The surprisingly admirable life of Mary Shelley.
Dec 17, 2001, Vol. 7, No. 14 • By MARGARET BOERNER
MARY WOLLSTONECRAFT GODWIN SHELLEY clinched her name in history at the very beginning of her womanhood. She was born in 1797 and at the age of sixteen, she eloped with Percy Bysshe Shelley. At the age of nineteen she wrote "Frankenstein." She never did anything else as memorable.
But she was always a thoroughly admirable individual, and she lived a hard life. A decade before her death in 1851 at age fifty-three, she wrote in her journal that her youth had been "nursed and fed with a love of glory," and that "To be something great and good was a precept given me by my father: Shelley reiterated it, . . . but Shelley died & I was alone--my father from age & domestic circumstances & other things could not me faire valoir--none else noticed me."

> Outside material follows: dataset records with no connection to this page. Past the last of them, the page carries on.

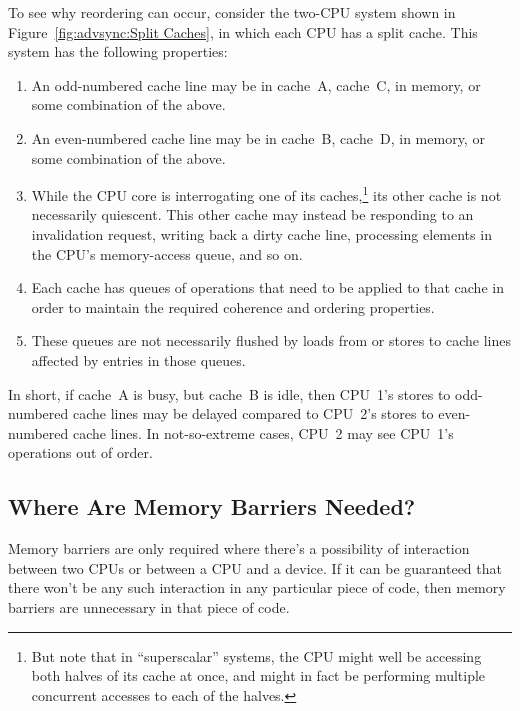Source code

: To see why reordering can occur, consider the two-CPU system shown in
Figure~\ref{fig:advsync:Split Caches}, in which each CPU has a split
cache.
This system has the following properties:
\begin{enumerate}
\item	An odd-numbered cache line may be in cache~A, cache~C,
	in memory, or some combination of the above.
\item	An even-numbered cache line may be in cache~B, cache~D,
	in memory, or some combination of the above.
\item	While the CPU core is interrogating one of its caches,\footnote{
		But note that in ``superscalar'' systems, the CPU
		might well be accessing both halves of its cache at
		once, and might in fact be performing multiple concurrent
		accesses to each of the halves.}
	its other cache is not necessarily quiescent.
	This other cache may instead be responding to an invalidation
	request, writing back a dirty cache line,
	processing elements in the CPU's memory-access queue, and
	so on.
\item	Each cache has queues of operations that need to be applied
	to that cache in order to maintain the required coherence
	and ordering properties.
\item	These queues are not necessarily flushed by loads from or
	stores to cache lines affected by entries in those queues.
\end{enumerate}

In short, if cache~A is busy, but cache~B is idle, then CPU~1's
stores to odd-numbered cache lines may be delayed compared to
CPU~2's stores to even-numbered cache lines.
In not-so-extreme cases, CPU~2 may see CPU~1's operations out
of order.

	 {}

\subsection{Where Are Memory Barriers Needed?}
\label{sec:advsync:Where Are Memory Barriers Needed?}

Memory barriers are only required where there's a possibility of interaction
between two CPUs or between a CPU and a device.  If it can be guaranteed that
there won't be any such interaction in any particular piece of code, then
memory barriers are unnecessary in that piece of code.

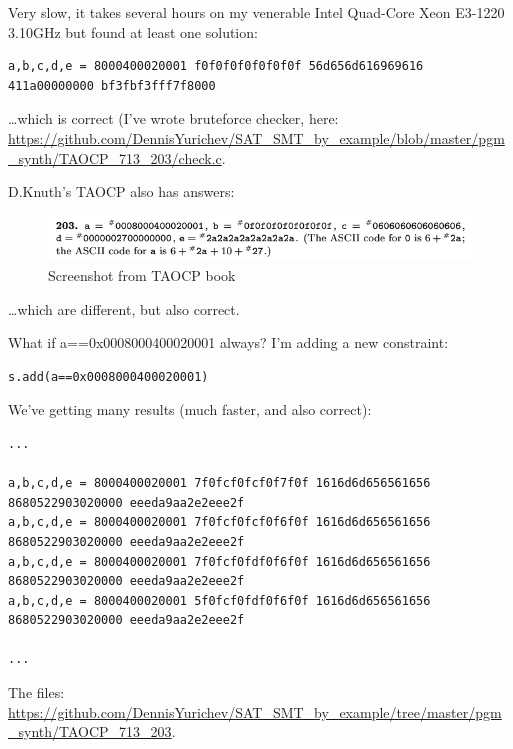 

Very slow, it takes several hours on my venerable Intel Quad-Core Xeon E3-1220 3.10GHz but found at least one solution:

\begin{lstlisting}
a,b,c,d,e = 8000400020001 f0f0f0f0f0f0f0f 56d656d616969616 411a00000000 bf3fbf3fff7f8000
\end{lstlisting}

\dots which is correct (I've wrote bruteforce checker, here: \url{https://github.com/DennisYurichev/SAT_SMT_by_example/blob/master/pgm_synth/TAOCP_713_203/check.c}.

D.Knuth's TAOCP also has answers:

\begin{figure}[H]
\centering
\includegraphics[scale=0.6]{pgm_synth/TAOCP_713_203/203a.png}
\caption{Screenshot from TAOCP book}
\end{figure}

\dots which are different, but also correct.

What if a==0x0008000400020001 always?
I'm adding a new constraint:

\begin{lstlisting}
s.add(a==0x0008000400020001)
\end{lstlisting}

We've getting many results (much faster, and also correct):

\begin{lstlisting}
...

a,b,c,d,e = 8000400020001 7f0fcf0fcf0f7f0f 1616d6d656561656 8680522903020000 eeeda9aa2e2eee2f
a,b,c,d,e = 8000400020001 7f0fcf0fcf0f6f0f 1616d6d656561656 8680522903020000 eeeda9aa2e2eee2f
a,b,c,d,e = 8000400020001 7f0fcf0fdf0f6f0f 1616d6d656561656 8680522903020000 eeeda9aa2e2eee2f
a,b,c,d,e = 8000400020001 5f0fcf0fdf0f6f0f 1616d6d656561656 8680522903020000 eeeda9aa2e2eee2f

...
\end{lstlisting}

The files: \url{https://github.com/DennisYurichev/SAT_SMT_by_example/tree/master/pgm_synth/TAOCP_713_203}.

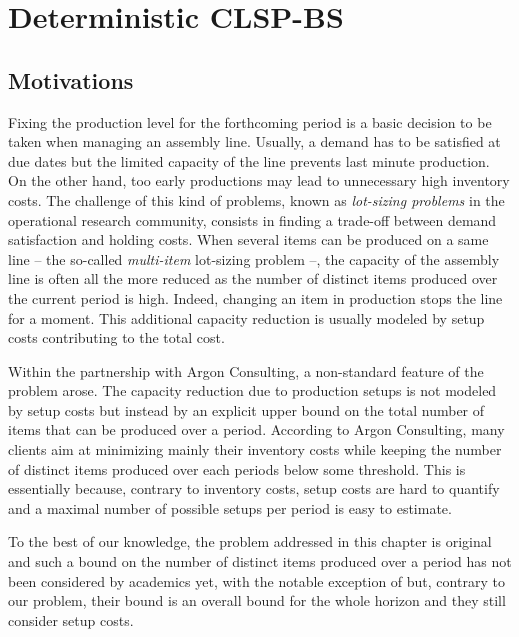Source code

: \chapter{Deterministic CLSP-BS}
\label{chap:PDP - deterministic}


\section{Motivations}
\label{sec:PDP:Motivations}

Fixing the production level for the forthcoming period is a basic decision to be taken when managing an assembly line. Usually, a demand has to be satisfied at due dates but the limited capacity of the line prevents last minute production. On the other hand, too early productions may lead to unnecessary high inventory costs. The challenge of this kind of problems, known as {\em lot-sizing problems} in the operational research community, consists in finding a trade-off between demand satisfaction and holding costs.
When several items can be produced on a same line -- the so-called {\em multi-item} lot-sizing problem --, the capacity of the assembly line is often all the more reduced as the number of distinct items produced over the current period is high. Indeed, changing an item in production stops the line for a moment. This additional capacity reduction is usually modeled by setup costs contributing to the total cost.


Within the partnership with Argon Consulting, a non-standard feature of the problem arose. The capacity reduction due to production setups is not modeled by setup costs but instead by an explicit upper bound on the total number of items that can be produced over a period. According to Argon Consulting, many clients aim at minimizing mainly their inventory costs while keeping the number of distinct items produced over each periods below some threshold. This is essentially because, contrary to inventory costs, setup costs are hard to quantify and a maximal number of possible setups per period is easy to estimate.


To the best of our knowledge, the problem addressed in this chapter is original and such a bound on the number of distinct items produced over a period has not been considered by academics yet, with the notable exception of \cite{Rubaszewski2011} but, contrary to our problem, their bound is an overall bound for the whole horizon and they still consider setup costs.


\medskip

During the years after Shelley's death in 1822, as Mary struggled to support herself and her son, she came to realize that she could "see things pretty clearly, but cannot demonstrate them," and "had not argumentative powers." But she concluded, as befits a descendant of Calvinists, that "we are sent here to educate ourselves & that self denial & disappointment & self controul are a part of our education--that it is not by taking away all restraining law that our improvement is to be achieved--& though many things need great amendment--I can by no means go so far as my friends would have me."
With these words from her later years, she may be repudiating the radical principles she had known during her upbringing and marriage (principles rejected by almost all who had witnessed the horrors of the French Revolution). But they are also the words of a resolute woman who had constantly stayed true to her course of self-improvement.

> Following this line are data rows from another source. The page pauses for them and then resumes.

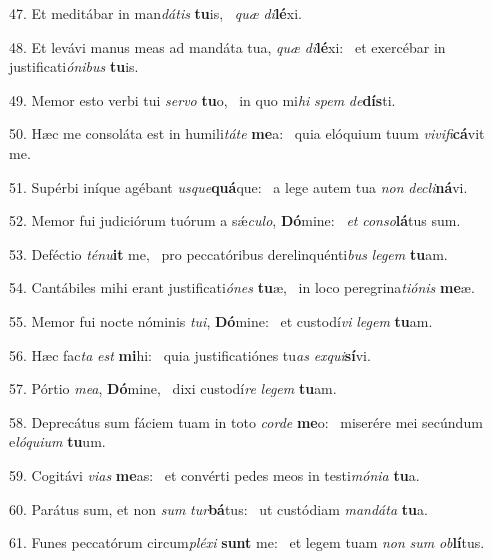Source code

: 47. Et meditábar in man\textit{dá}\textit{tis} \textbf{tu}is, \ast\  \textit{quæ} \textit{di}\textbf{lé}xi.\

48. Et levávi manus meas ad mandáta tua, \textit{quæ} \textit{di}\textbf{lé}xi: \ast\  et exercébar in justificati\textit{ó}\textit{ni}\textit{bus} \textbf{tu}is.\

49. Memor esto verbi tui \textit{ser}\textit{vo} \textbf{tu}o, \ast\  in quo mi\textit{hi} \textit{spem} \textit{de}\textbf{dís}ti.\

50. Hæc me consoláta est in humili\textit{tá}\textit{te} \textbf{me}a: \ast\  quia elóquium tuum \textit{vi}\textit{vi}\textit{fi}\textbf{cá}vit me.\

51. Supérbi iníque agébant \textit{us}\textit{que}\textbf{quá}que: \ast\  a lege autem tua \textit{non} \textit{de}\textit{cli}\textbf{ná}vi.\

52. Memor fui judiciórum tuórum a sǽ\textit{cu}\textit{lo}, \textbf{Dó}mine: \ast\  \textit{et} \textit{con}\textit{so}\textbf{lá}tus sum.\

53. Deféctio \textit{té}\textit{nu}\textbf{it} me, \ast\  pro peccatóribus derelinquénti\textit{bus} \textit{le}\textit{gem} \textbf{tu}am.\

54. Cantábiles mihi erant justificati\textit{ó}\textit{nes} \textbf{tu}æ, \ast\  in loco peregrina\textit{ti}\textit{ó}\textit{nis} \textbf{me}æ.\

55. Memor fui nocte nóminis \textit{tu}\textit{i}, \textbf{Dó}mine: \ast\  et custodí\textit{vi} \textit{le}\textit{gem} \textbf{tu}am.\

56. Hæc fac\textit{ta} \textit{est} \textbf{mi}hi: \ast\  quia justificatiónes tu\textit{as} \textit{ex}\textit{qui}\textbf{sí}vi.\

57. Pórtio \textit{me}\textit{a}, \textbf{Dó}mine, \ast\  dixi custodí\textit{re} \textit{le}\textit{gem} \textbf{tu}am.\

58. Deprecátus sum fáciem tuam in toto \textit{cor}\textit{de} \textbf{me}o: \ast\  miserére mei secúndum e\textit{ló}\textit{qui}\textit{um} \textbf{tu}um.\

59. Cogitávi \textit{vi}\textit{as} \textbf{me}as: \ast\  et convérti pedes meos in testi\textit{mó}\textit{ni}\textit{a} \textbf{tu}a.\

60. Parátus sum, et non \textit{sum} \textit{tur}\textbf{bá}tus: \ast\  ut custódiam \textit{man}\textit{dá}\textit{ta} \textbf{tu}a.\

61. Funes peccatórum circum\textit{plé}\textit{xi} \textbf{sunt} me: \ast\  et legem tuam \textit{non} \textit{sum} \textit{ob}\textbf{lí}tus.\

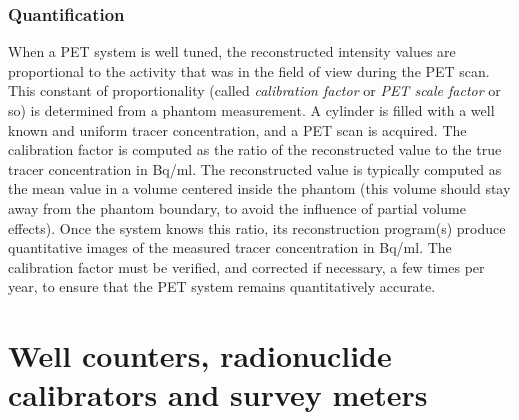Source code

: \documentclass[11pt,oneside]{article}
\begin{document}
\subsubsection{Quantification} \label{sec:scalefactor}
When a PET system is well tuned, the reconstructed intensity values
are proportional to the activity that was in the field of view during
the PET scan. This constant of proportionality (called {\em
calibration factor} or {\em PET scale factor} or so) is determined
from a phantom measurement. A cylinder is filled with a well known and
uniform tracer concentration, and a PET scan is acquired. The
calibration factor is computed as the ratio of the reconstructed value
to the true tracer concentration in Bq/ml.  The reconstructed value is
typically computed as the mean value in a volume centered inside the
phantom (this volume should stay away from the phantom boundary, to
avoid the influence of partial volume effects). Once the system knows
this ratio, its reconstruction program(s) produce quantitative images
of the measured tracer concentration in Bq/ml. The calibration factor
must be verified, and corrected if necessary, a few times per year, to
ensure that the PET system remains quantitatively accurate.


\section[Well counters, radionuclide calibrators, survey meters]
        {Well counters, radionuclide calibrators and survey meters}
\end{document}
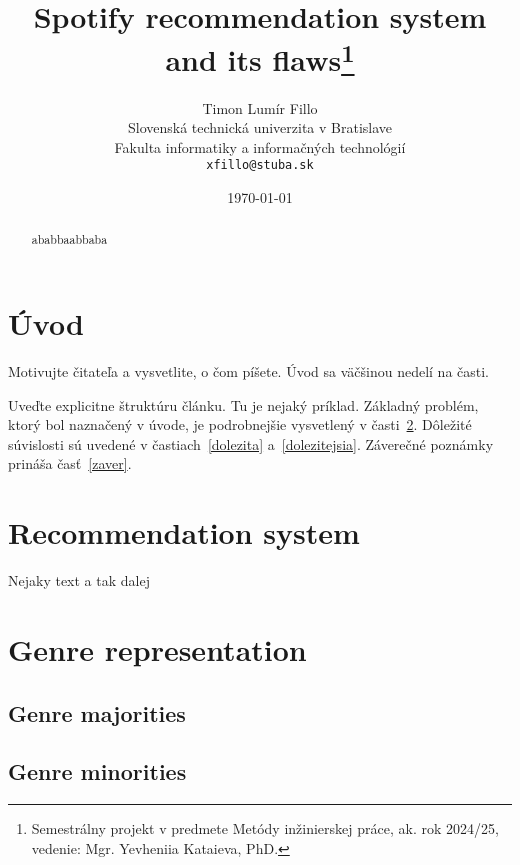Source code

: \documentclass[10pt,twoside,slovak,a4paper]{article}
\title{Spotify recommendation system and its flaws\thanks{Semestrálny projekt v predmete Metódy inžinierskej práce, ak. rok 2024/25, vedenie: Mgr. Yevheniia Kataieva, PhD.}} %
\author{Timon Lumír Fillo\\[2pt]
	{\small Slovenská technická univerzita v Bratislave}\\
	{\small Fakulta informatiky a informačných technológií}\\
	{\small \texttt{xfillo@stuba.sk}}
	}
\date{\small \today} %
\begin{document}
\maketitle

\begin{abstract}
ababbaabbaba
\end{abstract}



\section{Úvod}

Motivujte čitateľa a vysvetlite, o čom píšete. Úvod sa väčšinou nedelí na časti.

Uveďte explicitne štruktúru článku. Tu je nejaký príklad.
Základný problém, ktorý bol naznačený v úvode, je podrobnejšie vysvetlený v časti~\ref{recommendationsystem}.
Dôležité súvislosti sú uvedené v častiach~\ref{dolezita} a~\ref{dolezitejsia}.
Záverečné poznámky prináša časť~\ref{zaver}.


\section{Recommendation system} \label{recommendationsystem}
\cite{hodgson2021spotify,}
Nejaky text
a tak dalej
\section{Genre representation} \label{genre}
\subsection{Genre majorities} \label{genre:majorities}
\subsection{Genre minorities} \label{genre:minotiries}
\end{document}

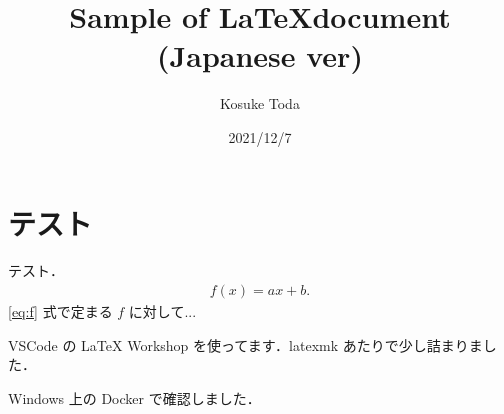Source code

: \documentclass[dvipdfmx]{jsarticle}
\begin{document}
    \title{Sample of \LaTeX document (Japanese ver)}
    \author{Kosuke Toda}
    \date{2021/12/7}
    \maketitle

    \section{テスト}
    テスト．
    \begin{align}
        f(x) = ax + b. \label{eq:f}
    \end{align}
    \eqref{eq:f} 式で定まる $f$ に対して...

    VSCode の LaTeX Workshop を使ってます．latexmk あたりで少し詰まりました．

    Windows 上の Docker で確認しました．
\end{document}
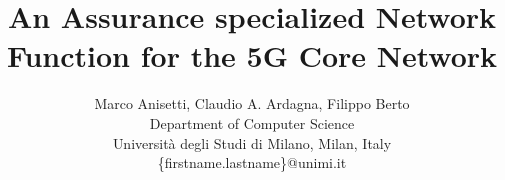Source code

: \documentclass[10pt]{scrartcl}
\begin{document}
\title{An Assurance specialized Network Function for the 5G Core Network}
\author{
	Marco Anisetti, Claudio A. Ardagna, Filippo Berto \\
	Department of Computer Science \\ Università degli Studi di Milano, Milan, Italy \\ \{firstname.lastname\}@unimi.it
}
\date{}
\maketitle
\thispagestyle{empty} %




% 


\end{document}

IN AN EXHAUSTIVE PROBING of all the available documents, Miranda Seymour's new biography, "Mary Shelley," shows Mary continually acquiring new languages and new subjects. She earned her living from novels, travel books, children's stories, essays, translations, and biographies. And "self denial & disappointment & self controul" were part of an education acquired in the face of adversities that few of us experience. Mary Shelley was motherless, husbandless, and essentially fatherless for most of her life. She was even sometimes friendless, as many of her "friends" used her for her name and then betrayed her.
THEY COULD DO SO, because she was famous from the moment she was born. Her mother, Mary Wollstonecraft, who died giving birth to her, was the celebrated author of "A Vindication of the Rights of Women," a text acclaimed in England, France, Germany, and the United States as demanding the same rights for women that the encyclopedistes were demanding for men. Mary's father was William Godwin, the author of "An Enquiry Concerning the Nature of Political Justice." Although he was "rational" to the point of frigidity, Mary adored him, and the house was always full of interesting people.

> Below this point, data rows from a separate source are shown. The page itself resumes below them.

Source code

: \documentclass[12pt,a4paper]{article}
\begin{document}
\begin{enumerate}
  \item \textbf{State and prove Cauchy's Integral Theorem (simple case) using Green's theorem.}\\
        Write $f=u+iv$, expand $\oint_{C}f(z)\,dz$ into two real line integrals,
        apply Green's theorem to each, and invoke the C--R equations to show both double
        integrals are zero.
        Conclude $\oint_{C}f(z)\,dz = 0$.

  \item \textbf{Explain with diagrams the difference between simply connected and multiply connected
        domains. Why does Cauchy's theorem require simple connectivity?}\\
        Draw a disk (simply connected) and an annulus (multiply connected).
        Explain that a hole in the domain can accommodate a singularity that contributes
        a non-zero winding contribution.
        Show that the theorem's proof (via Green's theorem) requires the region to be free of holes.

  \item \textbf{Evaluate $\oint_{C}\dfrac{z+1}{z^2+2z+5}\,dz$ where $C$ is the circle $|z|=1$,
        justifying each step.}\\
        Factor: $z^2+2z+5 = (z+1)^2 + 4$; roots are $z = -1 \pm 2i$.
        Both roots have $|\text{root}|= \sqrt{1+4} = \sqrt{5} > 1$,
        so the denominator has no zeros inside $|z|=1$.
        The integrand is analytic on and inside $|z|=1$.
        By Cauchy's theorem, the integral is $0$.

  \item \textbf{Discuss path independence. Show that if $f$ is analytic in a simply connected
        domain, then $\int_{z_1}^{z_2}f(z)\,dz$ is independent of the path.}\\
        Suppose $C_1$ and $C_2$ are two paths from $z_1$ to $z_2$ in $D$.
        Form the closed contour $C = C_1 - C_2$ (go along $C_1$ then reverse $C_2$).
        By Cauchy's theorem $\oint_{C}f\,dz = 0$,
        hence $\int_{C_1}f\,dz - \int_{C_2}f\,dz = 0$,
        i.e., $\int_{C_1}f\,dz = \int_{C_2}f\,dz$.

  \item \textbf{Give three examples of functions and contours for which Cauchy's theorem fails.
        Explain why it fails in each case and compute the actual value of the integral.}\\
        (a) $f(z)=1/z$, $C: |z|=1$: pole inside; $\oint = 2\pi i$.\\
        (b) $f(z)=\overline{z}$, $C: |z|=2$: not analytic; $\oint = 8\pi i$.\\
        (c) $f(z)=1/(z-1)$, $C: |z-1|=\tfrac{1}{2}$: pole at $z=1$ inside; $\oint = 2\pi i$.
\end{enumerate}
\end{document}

During her youth, Mary heard Coleridge read his just-written "Rime of the Ancient Mariner" in her father's parlor, hung with a portrait of her mother. She knew Aaron Burr in disgrace and poverty, befriended by her father, and she heard half the intelligentsia of England arguing the country's problems long before she met Shelley and Byron. As a child she was pointed out as "the offspring of a remarkable union," and was "shown off to visitors as Mary Wollstonecraft in the making and brought into the parlour to listen to the conversation of her father and his friends." Shelley himself was interested in her because of her parents.
In 1801, Godwin remarried. His second wife, Mary Jane Clairmont, was "a troublemaker and a liar" who preferred her own children. (Although even she made a contribution to the family bibliography. Her translation of Johann David Wyss's "The Swiss Family Robinson" was the standard English text for many years.)
But the family's troubles really began with the next generation. Mary Jane's daughter, Claire Clairmont, was an incipient paranoiac who was drawn into the circle of Shelley and Byron--and then blamed Mary for her troubles with the poets. Wollstonecraft's other daughter, Fanny, was constitutionally depressed and ordered by their stepmother to be the household servant. She committed suicide. Shelley's first wife Harriet, whom he left for Mary, committed suicide as well.